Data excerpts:

Segment Open

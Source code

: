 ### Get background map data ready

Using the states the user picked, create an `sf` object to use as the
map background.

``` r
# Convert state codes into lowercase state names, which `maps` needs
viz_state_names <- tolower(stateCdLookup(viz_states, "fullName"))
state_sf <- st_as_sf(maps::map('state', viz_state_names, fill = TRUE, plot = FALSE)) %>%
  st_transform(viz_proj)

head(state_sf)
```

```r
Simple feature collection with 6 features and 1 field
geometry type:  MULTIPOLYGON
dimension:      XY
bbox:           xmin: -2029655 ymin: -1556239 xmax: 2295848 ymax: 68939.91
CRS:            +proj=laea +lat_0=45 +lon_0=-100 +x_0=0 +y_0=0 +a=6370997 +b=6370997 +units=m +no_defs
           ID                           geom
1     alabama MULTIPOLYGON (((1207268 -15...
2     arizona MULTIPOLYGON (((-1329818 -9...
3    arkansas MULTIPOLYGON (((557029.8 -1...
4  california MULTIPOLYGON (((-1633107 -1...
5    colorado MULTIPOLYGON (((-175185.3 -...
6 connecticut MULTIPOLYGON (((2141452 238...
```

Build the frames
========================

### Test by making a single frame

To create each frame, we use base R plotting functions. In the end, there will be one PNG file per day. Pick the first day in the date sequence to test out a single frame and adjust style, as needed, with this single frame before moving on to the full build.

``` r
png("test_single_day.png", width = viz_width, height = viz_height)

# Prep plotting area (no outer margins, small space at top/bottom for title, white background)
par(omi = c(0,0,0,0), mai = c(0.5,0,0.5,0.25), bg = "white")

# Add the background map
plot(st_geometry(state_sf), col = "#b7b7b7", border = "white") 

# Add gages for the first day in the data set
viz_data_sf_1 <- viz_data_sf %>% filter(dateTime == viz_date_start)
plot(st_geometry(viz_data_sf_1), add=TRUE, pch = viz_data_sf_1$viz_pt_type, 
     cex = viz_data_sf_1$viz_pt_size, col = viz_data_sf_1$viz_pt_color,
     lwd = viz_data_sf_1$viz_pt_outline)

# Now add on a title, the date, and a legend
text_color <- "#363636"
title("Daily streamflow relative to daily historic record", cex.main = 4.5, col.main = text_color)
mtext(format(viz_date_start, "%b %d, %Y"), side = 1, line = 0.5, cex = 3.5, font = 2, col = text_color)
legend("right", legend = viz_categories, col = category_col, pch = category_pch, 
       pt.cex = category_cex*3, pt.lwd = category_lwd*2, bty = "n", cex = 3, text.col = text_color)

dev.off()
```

Segment Closed
Segment Open

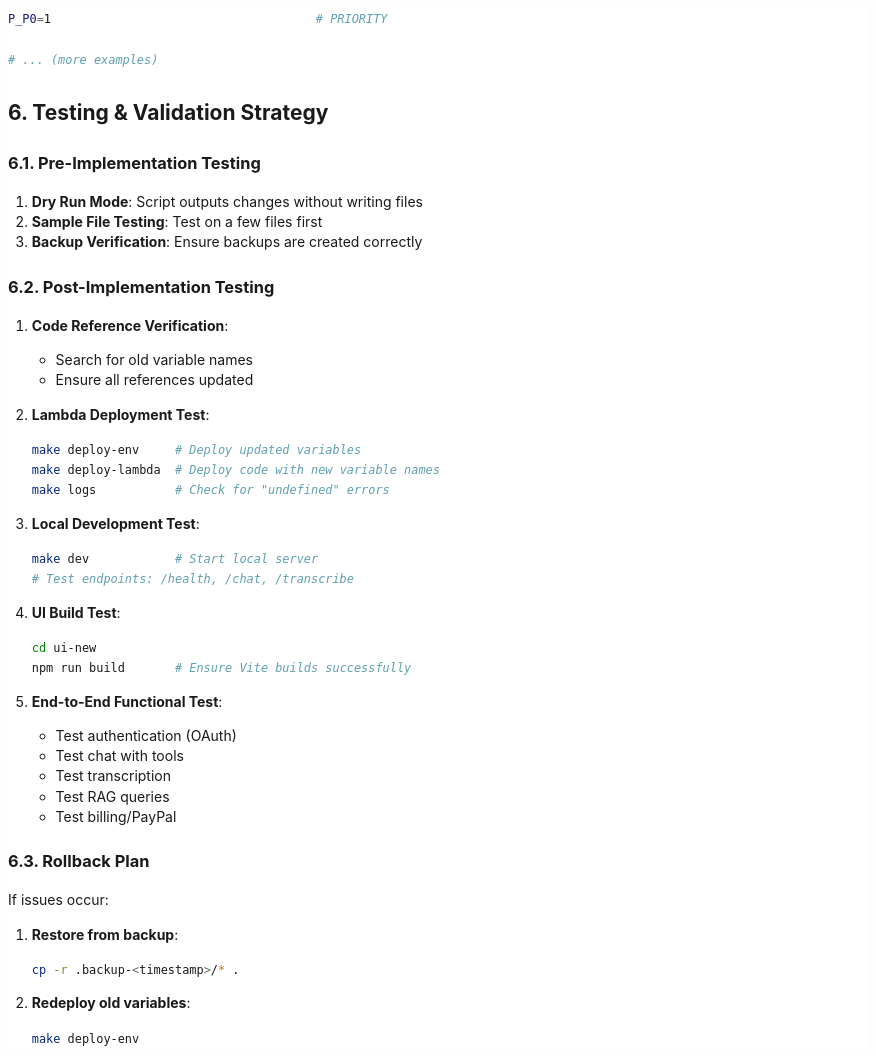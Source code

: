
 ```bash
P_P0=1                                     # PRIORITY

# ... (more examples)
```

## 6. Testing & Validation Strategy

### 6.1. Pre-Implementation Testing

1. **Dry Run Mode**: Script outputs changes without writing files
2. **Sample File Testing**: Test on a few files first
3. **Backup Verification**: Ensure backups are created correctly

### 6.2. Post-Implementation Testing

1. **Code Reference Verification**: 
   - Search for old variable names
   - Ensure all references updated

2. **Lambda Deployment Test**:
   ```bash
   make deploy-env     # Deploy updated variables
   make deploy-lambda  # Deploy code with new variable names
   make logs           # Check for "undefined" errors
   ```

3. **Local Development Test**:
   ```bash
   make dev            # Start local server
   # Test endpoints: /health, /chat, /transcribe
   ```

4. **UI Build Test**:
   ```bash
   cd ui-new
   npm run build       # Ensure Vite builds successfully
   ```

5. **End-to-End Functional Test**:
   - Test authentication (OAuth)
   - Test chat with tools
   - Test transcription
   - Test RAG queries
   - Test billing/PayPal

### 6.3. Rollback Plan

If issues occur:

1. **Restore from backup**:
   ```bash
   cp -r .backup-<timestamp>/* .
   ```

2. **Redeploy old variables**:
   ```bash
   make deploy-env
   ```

Segment Closed

**ASSIGNMENT**
Could you return every line from the entries above in which the string "MULTIPOLYGON" occurs?

**TASK RESULT**
geometry type:  MULTIPOLYGON
1     alabama MULTIPOLYGON (((1207268 -15...
2     arizona MULTIPOLYGON (((-1329818 -9...
3    arkansas MULTIPOLYGON (((557029.8 -1...
4  california MULTIPOLYGON (((-1633107 -1...
5    colorado MULTIPOLYGON (((-175185.3 -...
6 connecticut MULTIPOLYGON (((2141452 238...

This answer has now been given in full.